Besides being in general a great FOSS champion and specifically being supportive of ML inference with open source, Da is directly sponsoring this work, so I look forward to meet him in Paris this week and exchange notes.

Bigger coefficient tensors

The last known features missing before being able to run MobileNetV1 are IFMs and OFMs of 512 and 1024, each.

Hopefully it will only require some further tweaking of the tiled memory representation of the coefficient buffer.

Medium term goals

I don't expect performance to be that great yet, so I plan on switching the focus to it after the above has been accomplished.
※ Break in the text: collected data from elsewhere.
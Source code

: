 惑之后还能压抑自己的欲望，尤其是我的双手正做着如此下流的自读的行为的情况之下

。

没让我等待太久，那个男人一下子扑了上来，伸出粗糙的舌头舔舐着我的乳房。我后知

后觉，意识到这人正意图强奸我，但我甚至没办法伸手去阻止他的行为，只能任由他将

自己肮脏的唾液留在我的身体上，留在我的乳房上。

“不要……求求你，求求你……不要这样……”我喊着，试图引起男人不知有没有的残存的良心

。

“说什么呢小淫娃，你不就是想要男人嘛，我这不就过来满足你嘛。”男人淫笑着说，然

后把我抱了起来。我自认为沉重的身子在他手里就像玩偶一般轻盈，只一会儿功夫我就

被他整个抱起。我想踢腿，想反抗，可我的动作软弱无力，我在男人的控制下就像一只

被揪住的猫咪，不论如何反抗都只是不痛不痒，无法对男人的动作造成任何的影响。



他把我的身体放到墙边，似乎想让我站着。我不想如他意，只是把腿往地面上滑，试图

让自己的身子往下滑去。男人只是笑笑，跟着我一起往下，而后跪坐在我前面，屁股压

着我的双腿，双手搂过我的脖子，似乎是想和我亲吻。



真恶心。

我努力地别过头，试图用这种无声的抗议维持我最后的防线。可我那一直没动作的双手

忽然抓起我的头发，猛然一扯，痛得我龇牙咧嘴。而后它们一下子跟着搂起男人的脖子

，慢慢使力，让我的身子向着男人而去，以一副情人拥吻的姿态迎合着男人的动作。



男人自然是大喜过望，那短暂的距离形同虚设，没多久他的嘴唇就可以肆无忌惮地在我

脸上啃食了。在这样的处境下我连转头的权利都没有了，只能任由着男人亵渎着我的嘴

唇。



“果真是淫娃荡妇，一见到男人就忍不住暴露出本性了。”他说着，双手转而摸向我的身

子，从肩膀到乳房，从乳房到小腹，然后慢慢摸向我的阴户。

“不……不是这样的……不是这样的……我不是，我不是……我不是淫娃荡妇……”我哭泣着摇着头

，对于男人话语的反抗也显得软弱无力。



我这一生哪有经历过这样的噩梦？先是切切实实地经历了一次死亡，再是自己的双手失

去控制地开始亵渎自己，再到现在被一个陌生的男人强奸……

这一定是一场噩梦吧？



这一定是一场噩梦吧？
I expect for the features below making the most impact in improving performance:
  1. Avoid copies in and out of the model partition, by mapping user buffers to the NPU
  2. Use the TP units for tensor manipulation (transposing, mostly)
  3. Properly configuring the automatic caching of kernels and images in the internal on-chip SRAM
  4. Use the external SRAM for intermediate tensor data
  5. Chain all TP and NN jobs in a model partition in the same command stream
  6. Enable zero-run-length compression in the coefficient buffer
  7. Tune the tiling parameters for reduced memory bandwidth usage

Thursday, September 7, 2023

Etnaviv NPU update 6: Almost there!


 This week started quite fruitfully, these features were added:

  • Convolutions with multiple input and output channels (input and output feature maps)
  • "Same" padding in convolutions

And with this we should have all the features we need to run a model such as MobileNet v1 and get some performance numbers to guide the next steps.

One more roadblock

Only that the NPU hangs when I try to use the 8th core... and this is required to run most detection models, as they start by convoluting the input to 32 feature maps.

Have checked and we are sending to the kernel bit-identical command streams and input buffers, so I suspect the problem will be somewhere in the kernel.

So I plan to instrument the out-of-tree kernel driver and get some register and command stream dumps, in the hope that there is some bit in a magic register somewhere that I need to flip.

Want to try it out?

I'm not really looking forward to such work, so I decided to first invest some time cleaning things up a bit to make it easier for other people to play with this if they wish.

I have removed from my branch everything from my previous attempt at using OpenCL and have written some documentation about how to run the TensorFlow Lite delegate:


You will need a VIM3 board, a recent mainline kernel and a Debian testing rootfs.